Here's what is helping to drive it:
Borrowing is bouncing back in a number of areas. There were 127,134 mortgage approvals in February, up 22 per cent on last year. This equated to £21bn of mortgage lending, up 28 per cent. The mortgage market cooled down after the mortgage market review in 2014 which imposed borrowing restrictions on owner-occupiers.
However, the Bank of England this week inherited measures to clamp down on buy-to-let lending.
"The start of the year has seen a sustained momentum in house purchase lending, fuelled by the force of buy-to-let lending. February in particular saw a surge of buy-to-let activity as a result of the race to beat stamp duty changes – coming into force tomorrow," said Richard Sexton, director of chartered surveyor e.surv.
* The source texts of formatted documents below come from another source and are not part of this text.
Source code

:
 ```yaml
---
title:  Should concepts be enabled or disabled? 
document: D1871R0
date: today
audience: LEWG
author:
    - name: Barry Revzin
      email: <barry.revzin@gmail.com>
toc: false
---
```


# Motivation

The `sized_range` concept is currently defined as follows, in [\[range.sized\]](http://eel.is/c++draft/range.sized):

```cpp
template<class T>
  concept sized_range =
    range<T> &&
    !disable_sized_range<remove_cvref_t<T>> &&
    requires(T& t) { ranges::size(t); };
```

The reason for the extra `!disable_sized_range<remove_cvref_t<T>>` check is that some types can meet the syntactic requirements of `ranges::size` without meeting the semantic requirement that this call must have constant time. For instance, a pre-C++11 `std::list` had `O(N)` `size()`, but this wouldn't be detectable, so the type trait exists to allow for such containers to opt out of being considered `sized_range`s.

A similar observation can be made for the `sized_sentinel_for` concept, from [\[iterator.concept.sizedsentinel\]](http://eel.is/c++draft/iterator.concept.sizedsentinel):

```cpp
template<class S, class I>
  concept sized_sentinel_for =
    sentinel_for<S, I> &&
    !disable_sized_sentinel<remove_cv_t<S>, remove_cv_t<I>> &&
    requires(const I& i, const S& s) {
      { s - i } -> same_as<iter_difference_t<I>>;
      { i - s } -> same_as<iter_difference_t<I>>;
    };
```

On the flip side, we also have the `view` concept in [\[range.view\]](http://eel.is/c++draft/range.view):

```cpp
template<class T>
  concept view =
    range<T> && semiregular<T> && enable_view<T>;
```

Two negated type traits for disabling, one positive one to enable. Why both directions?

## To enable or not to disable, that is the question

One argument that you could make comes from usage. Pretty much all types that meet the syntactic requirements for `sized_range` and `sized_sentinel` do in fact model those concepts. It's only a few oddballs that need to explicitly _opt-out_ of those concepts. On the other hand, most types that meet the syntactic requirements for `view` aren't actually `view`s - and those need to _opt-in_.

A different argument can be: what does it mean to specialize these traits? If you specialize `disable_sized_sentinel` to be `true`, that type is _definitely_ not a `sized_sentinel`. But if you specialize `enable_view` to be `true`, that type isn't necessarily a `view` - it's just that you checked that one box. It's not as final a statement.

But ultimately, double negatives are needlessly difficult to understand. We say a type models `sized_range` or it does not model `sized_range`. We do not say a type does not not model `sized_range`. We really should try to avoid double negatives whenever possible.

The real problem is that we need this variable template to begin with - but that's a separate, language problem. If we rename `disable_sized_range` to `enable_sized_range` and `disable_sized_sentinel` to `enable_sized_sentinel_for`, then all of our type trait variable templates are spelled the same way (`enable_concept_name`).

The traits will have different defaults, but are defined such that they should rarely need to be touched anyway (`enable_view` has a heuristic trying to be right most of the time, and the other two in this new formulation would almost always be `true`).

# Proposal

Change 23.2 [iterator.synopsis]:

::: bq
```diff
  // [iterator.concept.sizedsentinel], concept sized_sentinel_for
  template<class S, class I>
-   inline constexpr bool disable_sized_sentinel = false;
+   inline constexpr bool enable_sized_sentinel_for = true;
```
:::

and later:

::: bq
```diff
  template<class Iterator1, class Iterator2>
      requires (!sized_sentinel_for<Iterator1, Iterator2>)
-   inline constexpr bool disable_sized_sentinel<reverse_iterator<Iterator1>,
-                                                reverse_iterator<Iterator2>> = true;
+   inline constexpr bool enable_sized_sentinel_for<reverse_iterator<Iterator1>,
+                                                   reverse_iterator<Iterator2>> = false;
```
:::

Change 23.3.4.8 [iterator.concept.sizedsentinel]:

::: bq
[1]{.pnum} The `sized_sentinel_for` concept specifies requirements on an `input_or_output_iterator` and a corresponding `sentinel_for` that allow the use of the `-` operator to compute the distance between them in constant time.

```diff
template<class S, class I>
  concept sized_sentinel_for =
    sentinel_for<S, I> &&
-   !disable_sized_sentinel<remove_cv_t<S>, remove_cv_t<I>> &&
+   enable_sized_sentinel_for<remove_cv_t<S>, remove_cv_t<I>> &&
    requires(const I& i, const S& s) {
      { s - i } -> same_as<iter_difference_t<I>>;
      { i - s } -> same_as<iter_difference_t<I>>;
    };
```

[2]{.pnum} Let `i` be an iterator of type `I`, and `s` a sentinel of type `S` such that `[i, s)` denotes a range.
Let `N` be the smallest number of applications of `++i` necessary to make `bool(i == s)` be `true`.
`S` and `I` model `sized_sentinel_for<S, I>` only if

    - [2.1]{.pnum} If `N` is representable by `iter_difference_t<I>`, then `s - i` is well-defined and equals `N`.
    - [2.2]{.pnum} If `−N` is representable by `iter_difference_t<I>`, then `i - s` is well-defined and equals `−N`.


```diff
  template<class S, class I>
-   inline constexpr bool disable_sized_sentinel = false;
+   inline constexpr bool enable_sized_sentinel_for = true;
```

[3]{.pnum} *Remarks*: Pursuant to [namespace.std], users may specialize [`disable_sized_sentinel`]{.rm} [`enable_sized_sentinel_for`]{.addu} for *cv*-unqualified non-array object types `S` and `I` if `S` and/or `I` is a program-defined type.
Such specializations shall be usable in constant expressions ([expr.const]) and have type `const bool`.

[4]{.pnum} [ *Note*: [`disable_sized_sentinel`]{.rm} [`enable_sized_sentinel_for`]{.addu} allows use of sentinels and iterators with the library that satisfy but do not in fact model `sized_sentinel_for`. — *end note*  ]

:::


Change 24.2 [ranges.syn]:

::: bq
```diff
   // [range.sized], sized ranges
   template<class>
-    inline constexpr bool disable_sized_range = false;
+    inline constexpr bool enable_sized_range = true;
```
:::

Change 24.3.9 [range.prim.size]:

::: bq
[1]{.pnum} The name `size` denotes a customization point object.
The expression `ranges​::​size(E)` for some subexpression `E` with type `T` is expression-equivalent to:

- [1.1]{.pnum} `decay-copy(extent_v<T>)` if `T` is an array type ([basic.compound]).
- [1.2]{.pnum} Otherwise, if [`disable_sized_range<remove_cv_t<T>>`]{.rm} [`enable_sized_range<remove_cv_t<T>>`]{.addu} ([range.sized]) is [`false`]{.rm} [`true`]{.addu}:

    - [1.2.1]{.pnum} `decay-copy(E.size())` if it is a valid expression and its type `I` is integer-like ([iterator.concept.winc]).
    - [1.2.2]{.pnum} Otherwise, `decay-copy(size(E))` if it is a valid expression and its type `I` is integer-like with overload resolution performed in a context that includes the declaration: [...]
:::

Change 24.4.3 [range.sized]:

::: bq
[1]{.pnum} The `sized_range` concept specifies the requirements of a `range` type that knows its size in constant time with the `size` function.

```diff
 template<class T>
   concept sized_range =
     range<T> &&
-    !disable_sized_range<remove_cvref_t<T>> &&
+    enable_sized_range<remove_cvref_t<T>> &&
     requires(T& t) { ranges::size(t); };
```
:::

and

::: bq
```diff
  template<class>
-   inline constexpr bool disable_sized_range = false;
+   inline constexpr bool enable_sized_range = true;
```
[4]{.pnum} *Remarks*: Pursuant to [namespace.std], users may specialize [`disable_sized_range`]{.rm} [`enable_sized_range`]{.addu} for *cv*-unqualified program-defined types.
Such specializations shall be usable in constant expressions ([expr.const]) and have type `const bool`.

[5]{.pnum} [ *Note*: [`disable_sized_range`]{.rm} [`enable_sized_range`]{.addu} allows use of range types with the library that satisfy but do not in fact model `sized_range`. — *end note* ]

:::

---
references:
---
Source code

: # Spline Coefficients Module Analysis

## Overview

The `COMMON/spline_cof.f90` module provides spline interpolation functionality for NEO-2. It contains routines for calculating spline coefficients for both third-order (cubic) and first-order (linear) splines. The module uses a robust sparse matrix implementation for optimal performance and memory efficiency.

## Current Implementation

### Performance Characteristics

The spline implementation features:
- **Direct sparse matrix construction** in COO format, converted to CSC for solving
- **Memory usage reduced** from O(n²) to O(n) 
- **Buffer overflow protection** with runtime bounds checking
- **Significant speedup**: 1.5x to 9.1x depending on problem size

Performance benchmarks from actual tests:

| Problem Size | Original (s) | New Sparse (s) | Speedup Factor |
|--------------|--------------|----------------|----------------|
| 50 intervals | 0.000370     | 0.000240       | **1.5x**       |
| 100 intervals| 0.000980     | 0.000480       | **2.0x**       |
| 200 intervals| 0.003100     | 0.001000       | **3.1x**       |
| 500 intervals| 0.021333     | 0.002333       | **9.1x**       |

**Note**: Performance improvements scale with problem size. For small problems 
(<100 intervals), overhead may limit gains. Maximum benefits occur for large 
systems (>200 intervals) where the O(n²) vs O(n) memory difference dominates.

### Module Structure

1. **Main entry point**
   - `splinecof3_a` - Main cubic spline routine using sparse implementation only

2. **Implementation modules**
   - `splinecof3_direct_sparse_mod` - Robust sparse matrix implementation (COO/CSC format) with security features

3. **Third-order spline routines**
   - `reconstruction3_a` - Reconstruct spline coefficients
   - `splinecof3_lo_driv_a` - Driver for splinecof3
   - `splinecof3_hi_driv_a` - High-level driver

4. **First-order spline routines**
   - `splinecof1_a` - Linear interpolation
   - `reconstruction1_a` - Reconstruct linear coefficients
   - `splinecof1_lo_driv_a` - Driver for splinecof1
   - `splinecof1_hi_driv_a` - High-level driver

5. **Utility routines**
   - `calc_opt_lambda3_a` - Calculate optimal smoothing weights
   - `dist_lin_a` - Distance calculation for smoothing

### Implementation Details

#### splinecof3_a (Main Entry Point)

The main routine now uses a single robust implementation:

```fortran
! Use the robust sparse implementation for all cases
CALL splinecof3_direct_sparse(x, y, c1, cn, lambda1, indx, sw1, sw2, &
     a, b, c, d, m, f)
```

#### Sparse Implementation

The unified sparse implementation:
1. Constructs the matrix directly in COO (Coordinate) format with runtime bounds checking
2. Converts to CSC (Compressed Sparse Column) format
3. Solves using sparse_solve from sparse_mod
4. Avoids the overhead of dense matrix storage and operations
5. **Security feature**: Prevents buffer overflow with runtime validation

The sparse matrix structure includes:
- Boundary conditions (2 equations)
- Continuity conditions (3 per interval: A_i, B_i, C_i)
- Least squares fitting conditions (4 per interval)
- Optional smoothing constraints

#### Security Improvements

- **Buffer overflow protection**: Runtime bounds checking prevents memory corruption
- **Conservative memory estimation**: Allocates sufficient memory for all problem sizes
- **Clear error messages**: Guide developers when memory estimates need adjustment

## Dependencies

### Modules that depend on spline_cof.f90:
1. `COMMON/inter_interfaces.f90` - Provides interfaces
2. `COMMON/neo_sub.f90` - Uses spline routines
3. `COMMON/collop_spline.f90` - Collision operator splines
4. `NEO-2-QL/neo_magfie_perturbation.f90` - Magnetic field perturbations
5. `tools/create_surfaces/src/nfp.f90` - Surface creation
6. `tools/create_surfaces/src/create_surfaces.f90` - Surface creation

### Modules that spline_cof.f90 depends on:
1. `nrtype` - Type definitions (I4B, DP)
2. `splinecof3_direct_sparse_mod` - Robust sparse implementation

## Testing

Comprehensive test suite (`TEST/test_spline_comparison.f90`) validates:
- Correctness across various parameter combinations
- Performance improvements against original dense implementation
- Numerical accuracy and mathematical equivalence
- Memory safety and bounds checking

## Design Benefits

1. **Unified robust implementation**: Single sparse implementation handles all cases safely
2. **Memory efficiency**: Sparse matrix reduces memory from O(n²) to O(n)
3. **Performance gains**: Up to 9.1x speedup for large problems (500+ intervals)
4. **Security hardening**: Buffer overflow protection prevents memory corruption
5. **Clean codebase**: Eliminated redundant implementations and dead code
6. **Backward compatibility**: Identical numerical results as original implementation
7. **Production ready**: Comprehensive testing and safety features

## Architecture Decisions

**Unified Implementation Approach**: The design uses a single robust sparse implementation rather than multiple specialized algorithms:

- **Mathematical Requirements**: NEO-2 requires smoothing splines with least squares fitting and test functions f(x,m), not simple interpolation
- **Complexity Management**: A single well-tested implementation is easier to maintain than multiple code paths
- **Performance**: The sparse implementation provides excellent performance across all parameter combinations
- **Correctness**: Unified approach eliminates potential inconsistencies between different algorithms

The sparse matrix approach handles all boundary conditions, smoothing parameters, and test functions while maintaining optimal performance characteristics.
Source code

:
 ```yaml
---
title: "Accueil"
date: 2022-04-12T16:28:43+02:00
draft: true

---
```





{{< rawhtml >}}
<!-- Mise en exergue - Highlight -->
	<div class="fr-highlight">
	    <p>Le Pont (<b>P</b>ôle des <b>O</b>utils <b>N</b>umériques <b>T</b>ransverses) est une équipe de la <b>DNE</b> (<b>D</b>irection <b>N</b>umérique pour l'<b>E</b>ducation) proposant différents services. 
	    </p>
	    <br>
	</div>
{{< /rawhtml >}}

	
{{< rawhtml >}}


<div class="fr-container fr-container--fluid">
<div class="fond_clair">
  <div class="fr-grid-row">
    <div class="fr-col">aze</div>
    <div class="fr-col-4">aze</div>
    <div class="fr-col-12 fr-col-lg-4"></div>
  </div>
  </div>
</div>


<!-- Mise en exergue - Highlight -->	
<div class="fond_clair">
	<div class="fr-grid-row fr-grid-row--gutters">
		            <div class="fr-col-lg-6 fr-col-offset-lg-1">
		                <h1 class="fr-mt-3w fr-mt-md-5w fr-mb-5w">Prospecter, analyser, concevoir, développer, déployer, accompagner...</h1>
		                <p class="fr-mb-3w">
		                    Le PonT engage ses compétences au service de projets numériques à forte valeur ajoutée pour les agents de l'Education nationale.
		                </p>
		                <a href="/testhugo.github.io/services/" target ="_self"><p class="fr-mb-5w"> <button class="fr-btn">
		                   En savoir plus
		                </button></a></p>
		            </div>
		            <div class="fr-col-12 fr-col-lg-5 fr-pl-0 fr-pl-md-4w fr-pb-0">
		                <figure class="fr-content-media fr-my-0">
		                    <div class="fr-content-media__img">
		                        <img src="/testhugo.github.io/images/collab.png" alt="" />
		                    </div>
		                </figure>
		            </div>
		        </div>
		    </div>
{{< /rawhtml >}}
“Many fear this driver for lending activity may die down after April and some fall away appears likely. However, while buy-to-let may be the taking a lead role in the lending market at the moment, small-deposit borrowing and remortgaging are also reaping the rewards of a warm economic climate."
Consumer credit – which mostly comprises of overdrafts and credit card borrowing – climbed 9.3 per cent. While growth in credit card borrowing is growing quickly, it is slow compared with other loans and advances which is mostly overdrafts.
Lending to non-financial businesses also surged, rising 1.4 per cent. That may not sound like much, but its the highest annual growth rate since 2012 when it was contracting at a rate in excess of five per cent. Small- and medium-sized enterprises also borrowed more.
The very volatile lending to so-called non-intermediate other financial corporations rose 19.4 per cent year-on-year. This includes insurance companies, pension funds and securities dealers.